* _ABOUT THIS EXERCISE_: Which lines belong in the answer? Exactly those from the line containing "- **Reduce non-performing" through the last line of the records below, repeated as written.
SOURCE DATA section start
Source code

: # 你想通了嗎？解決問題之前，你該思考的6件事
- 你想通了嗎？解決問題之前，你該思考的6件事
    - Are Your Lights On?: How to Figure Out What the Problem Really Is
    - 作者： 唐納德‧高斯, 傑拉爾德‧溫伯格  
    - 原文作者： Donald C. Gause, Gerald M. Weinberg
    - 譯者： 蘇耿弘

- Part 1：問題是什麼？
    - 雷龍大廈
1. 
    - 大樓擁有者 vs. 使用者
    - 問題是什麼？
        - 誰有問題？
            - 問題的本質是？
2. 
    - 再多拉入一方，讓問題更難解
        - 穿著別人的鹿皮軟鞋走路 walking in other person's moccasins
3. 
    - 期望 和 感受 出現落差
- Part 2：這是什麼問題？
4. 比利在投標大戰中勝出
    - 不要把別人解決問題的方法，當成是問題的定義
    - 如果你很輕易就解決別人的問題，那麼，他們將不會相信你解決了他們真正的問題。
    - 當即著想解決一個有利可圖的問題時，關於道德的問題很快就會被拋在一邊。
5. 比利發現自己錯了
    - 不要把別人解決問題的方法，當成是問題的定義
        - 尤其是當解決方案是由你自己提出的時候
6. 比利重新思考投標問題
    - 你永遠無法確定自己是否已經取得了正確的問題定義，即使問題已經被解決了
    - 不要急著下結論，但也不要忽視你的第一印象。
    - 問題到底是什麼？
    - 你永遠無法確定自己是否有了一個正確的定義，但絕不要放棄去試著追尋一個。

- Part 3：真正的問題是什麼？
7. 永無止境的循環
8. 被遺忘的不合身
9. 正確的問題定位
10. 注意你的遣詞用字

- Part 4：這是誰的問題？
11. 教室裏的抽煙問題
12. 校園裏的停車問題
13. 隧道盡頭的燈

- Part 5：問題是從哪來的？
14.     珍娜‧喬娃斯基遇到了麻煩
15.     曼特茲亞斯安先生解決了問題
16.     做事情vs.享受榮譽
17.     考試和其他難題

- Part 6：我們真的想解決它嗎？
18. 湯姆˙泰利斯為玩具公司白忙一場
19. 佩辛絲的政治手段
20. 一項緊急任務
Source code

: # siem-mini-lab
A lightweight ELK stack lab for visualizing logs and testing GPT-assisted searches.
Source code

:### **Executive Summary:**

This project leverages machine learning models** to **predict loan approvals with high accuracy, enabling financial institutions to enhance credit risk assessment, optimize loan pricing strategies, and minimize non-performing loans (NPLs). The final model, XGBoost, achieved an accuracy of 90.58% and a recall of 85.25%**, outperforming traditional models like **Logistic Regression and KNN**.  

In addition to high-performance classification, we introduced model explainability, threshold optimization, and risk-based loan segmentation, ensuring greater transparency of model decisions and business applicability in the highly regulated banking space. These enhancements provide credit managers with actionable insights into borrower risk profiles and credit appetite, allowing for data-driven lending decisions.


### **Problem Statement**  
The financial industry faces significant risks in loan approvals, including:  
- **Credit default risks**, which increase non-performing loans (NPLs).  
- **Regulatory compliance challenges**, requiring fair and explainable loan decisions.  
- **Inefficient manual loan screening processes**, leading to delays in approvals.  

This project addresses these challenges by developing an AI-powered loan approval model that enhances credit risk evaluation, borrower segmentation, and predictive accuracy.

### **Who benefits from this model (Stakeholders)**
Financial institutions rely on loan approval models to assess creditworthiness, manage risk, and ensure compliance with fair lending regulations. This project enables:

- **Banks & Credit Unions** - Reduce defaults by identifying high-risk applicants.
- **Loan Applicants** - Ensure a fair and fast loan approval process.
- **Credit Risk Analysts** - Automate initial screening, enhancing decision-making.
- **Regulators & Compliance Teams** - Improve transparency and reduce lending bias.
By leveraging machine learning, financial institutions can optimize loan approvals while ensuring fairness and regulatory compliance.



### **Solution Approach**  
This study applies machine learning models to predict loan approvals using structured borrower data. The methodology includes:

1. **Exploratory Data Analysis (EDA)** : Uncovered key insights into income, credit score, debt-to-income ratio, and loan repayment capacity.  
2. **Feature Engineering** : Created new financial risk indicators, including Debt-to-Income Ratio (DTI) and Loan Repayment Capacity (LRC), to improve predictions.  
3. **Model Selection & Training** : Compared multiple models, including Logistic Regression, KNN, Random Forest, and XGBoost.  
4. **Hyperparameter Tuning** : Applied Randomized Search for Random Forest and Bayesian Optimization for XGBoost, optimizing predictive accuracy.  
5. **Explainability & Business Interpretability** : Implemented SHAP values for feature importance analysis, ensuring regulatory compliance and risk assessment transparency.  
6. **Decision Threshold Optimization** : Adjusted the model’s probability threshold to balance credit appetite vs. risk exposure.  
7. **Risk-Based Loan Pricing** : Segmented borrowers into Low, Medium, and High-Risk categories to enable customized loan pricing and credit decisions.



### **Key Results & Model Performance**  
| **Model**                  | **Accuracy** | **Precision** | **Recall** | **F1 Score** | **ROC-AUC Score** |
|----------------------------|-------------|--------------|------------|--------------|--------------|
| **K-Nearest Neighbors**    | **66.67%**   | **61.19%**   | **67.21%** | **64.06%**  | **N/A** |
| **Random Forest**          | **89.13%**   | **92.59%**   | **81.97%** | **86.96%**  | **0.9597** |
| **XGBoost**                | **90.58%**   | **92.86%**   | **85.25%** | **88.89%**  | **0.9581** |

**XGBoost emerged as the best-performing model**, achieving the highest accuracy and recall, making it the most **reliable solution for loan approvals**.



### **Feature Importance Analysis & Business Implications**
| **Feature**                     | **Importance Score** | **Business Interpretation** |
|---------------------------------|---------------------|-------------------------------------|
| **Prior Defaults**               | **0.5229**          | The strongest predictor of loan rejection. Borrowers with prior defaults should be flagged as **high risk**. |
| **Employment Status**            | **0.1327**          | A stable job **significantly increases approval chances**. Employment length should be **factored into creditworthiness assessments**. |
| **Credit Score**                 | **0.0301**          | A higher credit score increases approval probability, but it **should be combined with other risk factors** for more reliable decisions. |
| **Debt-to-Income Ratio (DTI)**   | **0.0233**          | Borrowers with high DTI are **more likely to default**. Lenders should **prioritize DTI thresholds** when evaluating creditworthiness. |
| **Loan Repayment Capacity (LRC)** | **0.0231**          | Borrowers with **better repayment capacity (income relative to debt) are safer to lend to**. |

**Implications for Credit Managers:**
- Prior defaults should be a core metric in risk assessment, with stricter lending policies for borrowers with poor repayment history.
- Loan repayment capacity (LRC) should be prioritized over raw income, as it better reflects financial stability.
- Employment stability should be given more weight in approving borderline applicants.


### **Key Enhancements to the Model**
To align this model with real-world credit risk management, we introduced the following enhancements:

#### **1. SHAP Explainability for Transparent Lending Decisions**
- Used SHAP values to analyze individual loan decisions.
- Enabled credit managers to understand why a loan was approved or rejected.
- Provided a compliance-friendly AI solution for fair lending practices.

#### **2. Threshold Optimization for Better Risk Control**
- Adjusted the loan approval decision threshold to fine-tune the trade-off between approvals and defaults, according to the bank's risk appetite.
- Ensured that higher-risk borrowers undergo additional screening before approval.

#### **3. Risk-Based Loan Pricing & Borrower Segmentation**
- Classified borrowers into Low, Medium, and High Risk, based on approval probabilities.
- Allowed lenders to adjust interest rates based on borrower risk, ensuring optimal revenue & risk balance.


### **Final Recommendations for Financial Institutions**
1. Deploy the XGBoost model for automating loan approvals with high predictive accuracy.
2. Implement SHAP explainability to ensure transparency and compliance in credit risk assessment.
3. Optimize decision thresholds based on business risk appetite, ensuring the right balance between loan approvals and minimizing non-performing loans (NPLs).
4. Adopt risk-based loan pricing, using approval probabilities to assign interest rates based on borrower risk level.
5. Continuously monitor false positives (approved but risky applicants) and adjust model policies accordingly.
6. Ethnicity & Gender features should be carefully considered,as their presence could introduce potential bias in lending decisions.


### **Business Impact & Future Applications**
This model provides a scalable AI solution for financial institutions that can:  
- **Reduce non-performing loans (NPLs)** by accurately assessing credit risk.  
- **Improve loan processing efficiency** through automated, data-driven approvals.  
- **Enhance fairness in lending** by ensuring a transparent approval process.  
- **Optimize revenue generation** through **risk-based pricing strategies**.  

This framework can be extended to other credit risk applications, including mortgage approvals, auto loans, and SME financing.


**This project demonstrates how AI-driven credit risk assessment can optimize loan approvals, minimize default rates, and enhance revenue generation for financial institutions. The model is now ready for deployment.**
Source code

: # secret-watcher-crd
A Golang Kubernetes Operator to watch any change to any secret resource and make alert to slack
SOURCE DATA section end
* _ANSWER FOR THE TASK_:
- **Reduce non-performing loans (NPLs)** by accurately assessing credit risk.  
- **Improve loan processing efficiency** through automated, data-driven approvals.  
- **Enhance fairness in lending** by ensuring a transparent approval process.  
- **Optimize revenue generation** through **risk-based pricing strategies**.  

This framework can be extended to other credit risk applications, including mortgage approvals, auto loans, and SME financing.


**This project demonstrates how AI-driven credit risk assessment can optimize loan approvals, minimize default rates, and enhance revenue generation for financial institutions. The model is now ready for deployment.**
Source code

: # secret-watcher-crd
A Golang Kubernetes Operator to watch any change to any secret resource and make alert to slack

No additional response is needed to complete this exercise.